- [What the task asks]: Each line that contains the word "additional" counts once; give the total for the records below and nothing else.

- [Study material]:
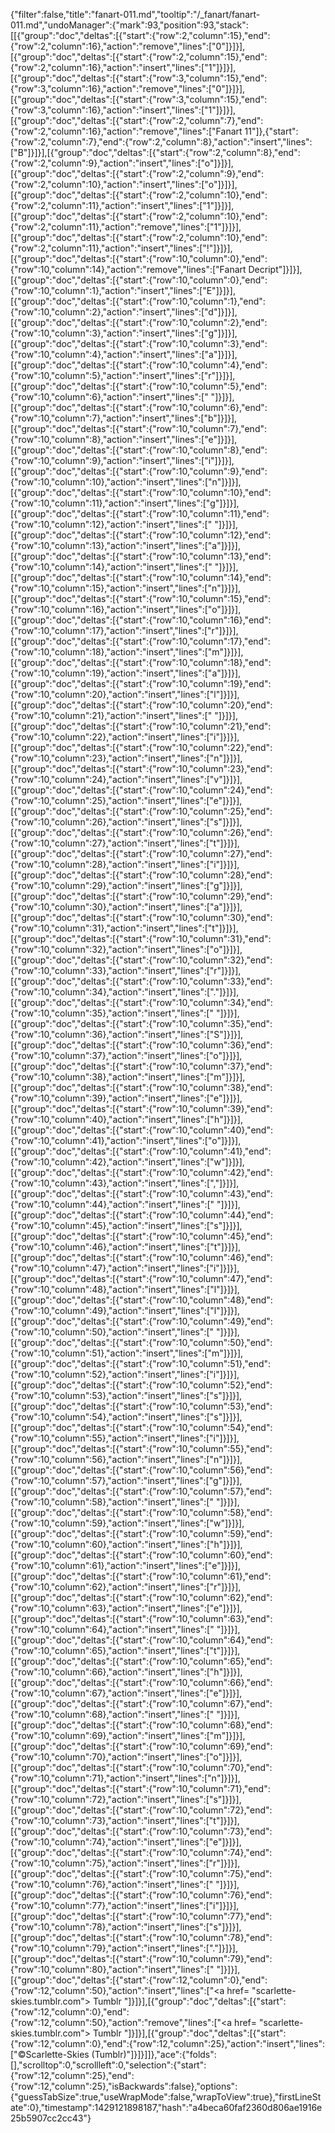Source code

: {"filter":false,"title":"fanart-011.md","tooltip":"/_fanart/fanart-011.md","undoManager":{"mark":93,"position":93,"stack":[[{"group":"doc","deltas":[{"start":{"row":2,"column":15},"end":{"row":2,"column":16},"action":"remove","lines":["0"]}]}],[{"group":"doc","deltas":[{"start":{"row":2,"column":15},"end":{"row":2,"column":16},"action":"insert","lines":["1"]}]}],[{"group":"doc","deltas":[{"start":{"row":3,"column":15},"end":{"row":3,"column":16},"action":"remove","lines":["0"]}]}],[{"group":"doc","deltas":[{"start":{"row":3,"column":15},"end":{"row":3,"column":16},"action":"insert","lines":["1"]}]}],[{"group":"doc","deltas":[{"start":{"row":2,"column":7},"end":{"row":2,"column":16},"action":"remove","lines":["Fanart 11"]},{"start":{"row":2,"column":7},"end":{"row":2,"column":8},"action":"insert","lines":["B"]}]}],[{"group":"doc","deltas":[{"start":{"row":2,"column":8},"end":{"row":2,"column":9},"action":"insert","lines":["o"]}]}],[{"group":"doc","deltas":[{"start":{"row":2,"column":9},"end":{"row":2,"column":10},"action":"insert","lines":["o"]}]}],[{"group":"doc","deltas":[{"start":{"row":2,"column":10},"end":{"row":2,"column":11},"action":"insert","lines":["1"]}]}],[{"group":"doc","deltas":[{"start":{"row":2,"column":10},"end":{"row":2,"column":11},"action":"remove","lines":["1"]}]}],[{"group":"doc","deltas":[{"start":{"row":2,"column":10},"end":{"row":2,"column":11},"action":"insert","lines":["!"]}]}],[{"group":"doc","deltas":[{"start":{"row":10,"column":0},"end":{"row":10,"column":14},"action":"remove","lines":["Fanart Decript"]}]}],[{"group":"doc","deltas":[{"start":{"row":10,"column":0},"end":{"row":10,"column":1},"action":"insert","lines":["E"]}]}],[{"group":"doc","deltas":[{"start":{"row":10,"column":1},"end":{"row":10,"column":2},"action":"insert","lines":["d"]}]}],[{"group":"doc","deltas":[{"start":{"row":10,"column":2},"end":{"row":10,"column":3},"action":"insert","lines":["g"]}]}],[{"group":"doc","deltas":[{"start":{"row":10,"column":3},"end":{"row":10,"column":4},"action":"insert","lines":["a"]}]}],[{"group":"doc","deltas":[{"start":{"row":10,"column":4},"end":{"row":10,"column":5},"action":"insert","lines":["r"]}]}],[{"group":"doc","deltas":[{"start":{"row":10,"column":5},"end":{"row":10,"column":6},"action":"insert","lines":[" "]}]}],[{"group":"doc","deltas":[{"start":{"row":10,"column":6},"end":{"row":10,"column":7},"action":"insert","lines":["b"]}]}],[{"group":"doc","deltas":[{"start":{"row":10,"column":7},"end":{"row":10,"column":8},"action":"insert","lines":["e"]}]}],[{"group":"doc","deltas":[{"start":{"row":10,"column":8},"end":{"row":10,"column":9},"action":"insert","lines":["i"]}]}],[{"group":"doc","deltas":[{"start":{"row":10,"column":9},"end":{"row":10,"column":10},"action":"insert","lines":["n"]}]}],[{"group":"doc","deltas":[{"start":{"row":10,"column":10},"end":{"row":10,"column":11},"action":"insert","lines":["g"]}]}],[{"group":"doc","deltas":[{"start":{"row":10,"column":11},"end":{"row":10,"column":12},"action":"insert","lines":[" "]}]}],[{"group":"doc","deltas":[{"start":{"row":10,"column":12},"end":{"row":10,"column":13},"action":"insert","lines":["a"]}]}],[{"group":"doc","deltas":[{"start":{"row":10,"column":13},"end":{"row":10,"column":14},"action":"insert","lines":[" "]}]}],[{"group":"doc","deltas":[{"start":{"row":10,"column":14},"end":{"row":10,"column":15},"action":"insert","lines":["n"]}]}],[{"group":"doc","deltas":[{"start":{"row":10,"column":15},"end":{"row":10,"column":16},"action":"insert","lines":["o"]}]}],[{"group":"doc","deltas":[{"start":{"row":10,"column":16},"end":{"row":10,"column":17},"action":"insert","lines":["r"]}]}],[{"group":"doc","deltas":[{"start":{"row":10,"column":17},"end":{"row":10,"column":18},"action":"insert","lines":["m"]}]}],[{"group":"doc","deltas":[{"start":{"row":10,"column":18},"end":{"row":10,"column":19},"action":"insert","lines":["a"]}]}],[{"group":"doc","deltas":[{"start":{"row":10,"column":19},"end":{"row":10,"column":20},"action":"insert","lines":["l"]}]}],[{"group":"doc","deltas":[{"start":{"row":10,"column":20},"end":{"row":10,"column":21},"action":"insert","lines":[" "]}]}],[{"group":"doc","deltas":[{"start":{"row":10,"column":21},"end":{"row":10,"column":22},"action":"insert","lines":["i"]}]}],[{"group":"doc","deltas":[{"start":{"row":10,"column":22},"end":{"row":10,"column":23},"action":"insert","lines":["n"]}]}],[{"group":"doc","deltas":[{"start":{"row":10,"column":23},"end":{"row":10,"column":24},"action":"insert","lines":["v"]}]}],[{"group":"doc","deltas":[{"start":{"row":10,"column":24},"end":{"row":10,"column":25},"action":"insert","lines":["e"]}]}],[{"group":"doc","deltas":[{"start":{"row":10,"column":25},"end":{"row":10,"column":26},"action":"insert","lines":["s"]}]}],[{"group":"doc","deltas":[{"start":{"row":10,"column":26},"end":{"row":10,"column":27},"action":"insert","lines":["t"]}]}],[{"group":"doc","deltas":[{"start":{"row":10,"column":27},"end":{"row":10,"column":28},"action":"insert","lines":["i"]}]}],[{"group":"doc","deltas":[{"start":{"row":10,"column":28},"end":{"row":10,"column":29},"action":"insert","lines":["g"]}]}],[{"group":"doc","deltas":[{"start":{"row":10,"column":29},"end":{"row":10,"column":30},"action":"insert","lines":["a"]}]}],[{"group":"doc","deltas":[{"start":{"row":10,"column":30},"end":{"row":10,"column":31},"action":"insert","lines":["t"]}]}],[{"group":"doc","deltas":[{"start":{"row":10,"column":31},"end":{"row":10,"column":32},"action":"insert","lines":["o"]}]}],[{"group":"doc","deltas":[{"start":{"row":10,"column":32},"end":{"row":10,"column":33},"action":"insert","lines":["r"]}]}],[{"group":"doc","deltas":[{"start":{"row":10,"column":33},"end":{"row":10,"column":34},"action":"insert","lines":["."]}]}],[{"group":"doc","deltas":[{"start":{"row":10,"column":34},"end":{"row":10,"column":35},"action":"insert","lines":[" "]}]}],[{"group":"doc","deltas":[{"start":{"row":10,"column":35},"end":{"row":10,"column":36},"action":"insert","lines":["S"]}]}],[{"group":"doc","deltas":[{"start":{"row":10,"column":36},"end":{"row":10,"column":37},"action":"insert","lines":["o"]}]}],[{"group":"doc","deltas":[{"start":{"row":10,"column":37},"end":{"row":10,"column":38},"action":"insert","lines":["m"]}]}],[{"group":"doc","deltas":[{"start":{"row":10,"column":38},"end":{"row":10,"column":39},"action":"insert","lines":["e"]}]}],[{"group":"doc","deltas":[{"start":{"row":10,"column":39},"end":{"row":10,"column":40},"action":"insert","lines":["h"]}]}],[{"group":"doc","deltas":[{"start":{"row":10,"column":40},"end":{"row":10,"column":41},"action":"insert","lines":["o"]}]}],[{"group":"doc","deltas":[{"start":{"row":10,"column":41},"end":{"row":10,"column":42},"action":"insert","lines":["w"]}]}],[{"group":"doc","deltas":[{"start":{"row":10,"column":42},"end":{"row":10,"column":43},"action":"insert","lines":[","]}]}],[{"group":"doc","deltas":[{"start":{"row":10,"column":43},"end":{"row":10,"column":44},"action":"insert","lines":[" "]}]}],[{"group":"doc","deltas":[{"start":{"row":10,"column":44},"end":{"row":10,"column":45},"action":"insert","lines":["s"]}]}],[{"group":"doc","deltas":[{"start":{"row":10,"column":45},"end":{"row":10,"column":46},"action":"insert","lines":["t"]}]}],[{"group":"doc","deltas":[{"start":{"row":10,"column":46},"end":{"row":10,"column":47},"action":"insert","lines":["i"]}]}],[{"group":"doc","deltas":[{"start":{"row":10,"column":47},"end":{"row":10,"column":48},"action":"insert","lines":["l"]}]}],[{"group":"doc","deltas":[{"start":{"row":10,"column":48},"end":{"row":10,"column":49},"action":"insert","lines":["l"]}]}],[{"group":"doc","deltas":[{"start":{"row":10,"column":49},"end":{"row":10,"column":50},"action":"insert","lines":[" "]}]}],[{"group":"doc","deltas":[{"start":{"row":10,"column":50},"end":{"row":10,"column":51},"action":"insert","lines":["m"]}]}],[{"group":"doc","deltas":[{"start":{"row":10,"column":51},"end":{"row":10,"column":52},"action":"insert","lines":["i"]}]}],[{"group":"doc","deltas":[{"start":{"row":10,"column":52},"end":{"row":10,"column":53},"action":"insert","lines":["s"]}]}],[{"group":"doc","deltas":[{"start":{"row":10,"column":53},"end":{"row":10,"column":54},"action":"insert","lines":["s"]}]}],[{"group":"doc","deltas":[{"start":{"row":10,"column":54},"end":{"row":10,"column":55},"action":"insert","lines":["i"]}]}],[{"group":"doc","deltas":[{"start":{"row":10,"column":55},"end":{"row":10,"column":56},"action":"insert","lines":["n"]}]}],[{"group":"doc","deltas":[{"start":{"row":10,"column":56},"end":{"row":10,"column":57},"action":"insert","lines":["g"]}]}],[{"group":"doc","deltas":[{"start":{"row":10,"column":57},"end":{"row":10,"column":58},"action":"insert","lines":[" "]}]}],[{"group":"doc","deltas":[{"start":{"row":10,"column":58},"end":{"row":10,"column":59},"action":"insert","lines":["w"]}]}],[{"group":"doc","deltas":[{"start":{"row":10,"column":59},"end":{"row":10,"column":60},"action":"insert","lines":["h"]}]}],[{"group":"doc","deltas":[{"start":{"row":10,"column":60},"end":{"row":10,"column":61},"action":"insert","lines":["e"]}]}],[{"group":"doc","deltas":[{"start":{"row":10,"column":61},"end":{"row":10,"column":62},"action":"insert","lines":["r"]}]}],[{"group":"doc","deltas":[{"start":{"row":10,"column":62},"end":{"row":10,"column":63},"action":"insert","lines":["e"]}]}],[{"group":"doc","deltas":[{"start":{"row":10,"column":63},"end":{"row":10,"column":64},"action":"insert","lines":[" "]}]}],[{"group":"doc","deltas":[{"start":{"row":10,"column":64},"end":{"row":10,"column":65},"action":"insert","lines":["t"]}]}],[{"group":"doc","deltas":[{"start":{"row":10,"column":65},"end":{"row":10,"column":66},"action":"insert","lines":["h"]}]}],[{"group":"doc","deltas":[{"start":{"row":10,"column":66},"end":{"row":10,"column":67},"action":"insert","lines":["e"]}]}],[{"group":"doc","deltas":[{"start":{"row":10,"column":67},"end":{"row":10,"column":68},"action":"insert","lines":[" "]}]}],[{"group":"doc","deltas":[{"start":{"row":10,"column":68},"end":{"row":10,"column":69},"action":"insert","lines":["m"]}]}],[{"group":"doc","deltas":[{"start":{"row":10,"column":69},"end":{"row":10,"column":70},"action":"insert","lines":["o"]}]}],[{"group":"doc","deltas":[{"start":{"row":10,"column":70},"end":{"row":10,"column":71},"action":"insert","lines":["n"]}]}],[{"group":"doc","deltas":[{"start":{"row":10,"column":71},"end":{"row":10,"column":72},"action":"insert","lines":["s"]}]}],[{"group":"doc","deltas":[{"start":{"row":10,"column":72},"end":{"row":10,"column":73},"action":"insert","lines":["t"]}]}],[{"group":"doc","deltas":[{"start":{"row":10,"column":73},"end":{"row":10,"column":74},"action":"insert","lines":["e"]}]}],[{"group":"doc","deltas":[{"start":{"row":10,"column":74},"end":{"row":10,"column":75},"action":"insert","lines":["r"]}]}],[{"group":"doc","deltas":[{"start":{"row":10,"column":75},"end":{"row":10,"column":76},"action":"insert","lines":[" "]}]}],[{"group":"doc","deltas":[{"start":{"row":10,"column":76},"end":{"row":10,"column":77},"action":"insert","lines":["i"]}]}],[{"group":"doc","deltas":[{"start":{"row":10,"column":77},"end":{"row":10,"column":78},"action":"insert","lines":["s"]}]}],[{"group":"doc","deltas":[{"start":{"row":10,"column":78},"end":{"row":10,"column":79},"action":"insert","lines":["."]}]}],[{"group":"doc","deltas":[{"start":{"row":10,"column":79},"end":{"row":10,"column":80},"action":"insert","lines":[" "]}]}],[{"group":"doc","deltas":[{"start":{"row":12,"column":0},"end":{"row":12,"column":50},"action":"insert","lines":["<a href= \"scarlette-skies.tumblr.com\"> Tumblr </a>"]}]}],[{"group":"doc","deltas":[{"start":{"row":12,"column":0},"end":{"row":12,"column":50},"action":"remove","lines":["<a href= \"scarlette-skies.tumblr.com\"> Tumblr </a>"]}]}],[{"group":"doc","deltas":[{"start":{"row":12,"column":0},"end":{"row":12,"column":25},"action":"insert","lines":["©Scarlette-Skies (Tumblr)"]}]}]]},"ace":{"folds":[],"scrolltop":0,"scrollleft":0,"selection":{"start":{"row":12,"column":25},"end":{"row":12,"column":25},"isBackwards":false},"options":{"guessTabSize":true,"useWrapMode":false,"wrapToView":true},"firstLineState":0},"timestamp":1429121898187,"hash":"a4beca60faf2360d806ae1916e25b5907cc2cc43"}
* * *
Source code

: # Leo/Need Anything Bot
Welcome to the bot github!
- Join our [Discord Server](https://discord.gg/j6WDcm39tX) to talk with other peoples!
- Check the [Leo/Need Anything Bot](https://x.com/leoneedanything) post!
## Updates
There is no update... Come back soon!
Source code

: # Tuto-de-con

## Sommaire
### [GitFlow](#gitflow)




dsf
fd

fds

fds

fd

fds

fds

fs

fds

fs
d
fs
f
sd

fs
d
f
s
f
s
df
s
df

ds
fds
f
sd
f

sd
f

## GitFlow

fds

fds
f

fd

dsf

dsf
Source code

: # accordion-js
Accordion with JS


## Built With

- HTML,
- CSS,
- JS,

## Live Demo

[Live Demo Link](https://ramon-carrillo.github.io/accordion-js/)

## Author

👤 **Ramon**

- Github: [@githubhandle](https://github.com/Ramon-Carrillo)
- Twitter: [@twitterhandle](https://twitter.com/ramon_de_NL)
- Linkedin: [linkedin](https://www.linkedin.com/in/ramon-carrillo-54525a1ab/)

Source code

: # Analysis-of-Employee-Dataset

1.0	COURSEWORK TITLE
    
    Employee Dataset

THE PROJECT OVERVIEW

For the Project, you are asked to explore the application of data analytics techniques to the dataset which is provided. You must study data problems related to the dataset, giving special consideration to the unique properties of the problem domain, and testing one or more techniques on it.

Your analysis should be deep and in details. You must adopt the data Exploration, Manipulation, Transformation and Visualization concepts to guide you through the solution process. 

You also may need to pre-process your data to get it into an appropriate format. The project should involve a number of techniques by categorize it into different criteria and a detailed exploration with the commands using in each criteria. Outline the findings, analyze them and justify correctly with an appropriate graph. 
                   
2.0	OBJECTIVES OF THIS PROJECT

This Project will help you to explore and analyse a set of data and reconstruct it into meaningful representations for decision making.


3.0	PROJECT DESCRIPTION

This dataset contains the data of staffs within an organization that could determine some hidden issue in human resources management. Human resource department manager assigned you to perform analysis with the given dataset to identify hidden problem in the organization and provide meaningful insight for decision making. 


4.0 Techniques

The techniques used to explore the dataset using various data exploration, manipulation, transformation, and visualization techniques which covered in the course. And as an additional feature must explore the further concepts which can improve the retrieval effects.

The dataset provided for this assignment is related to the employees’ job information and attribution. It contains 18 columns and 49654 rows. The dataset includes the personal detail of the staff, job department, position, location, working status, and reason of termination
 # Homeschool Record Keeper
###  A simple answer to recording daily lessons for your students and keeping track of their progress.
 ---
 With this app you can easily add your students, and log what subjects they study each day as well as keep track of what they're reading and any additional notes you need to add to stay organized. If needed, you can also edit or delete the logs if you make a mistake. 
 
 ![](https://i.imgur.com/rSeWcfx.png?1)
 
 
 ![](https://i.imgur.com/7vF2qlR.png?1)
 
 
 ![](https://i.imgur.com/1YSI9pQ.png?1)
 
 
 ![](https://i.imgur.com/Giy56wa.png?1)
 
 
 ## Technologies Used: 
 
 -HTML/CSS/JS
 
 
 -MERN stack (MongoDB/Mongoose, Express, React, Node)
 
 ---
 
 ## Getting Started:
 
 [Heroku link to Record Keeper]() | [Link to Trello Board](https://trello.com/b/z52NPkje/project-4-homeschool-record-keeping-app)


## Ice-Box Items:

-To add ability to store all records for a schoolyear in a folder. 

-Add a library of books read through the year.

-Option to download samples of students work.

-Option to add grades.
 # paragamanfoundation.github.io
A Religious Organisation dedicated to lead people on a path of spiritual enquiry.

- [Result]: 2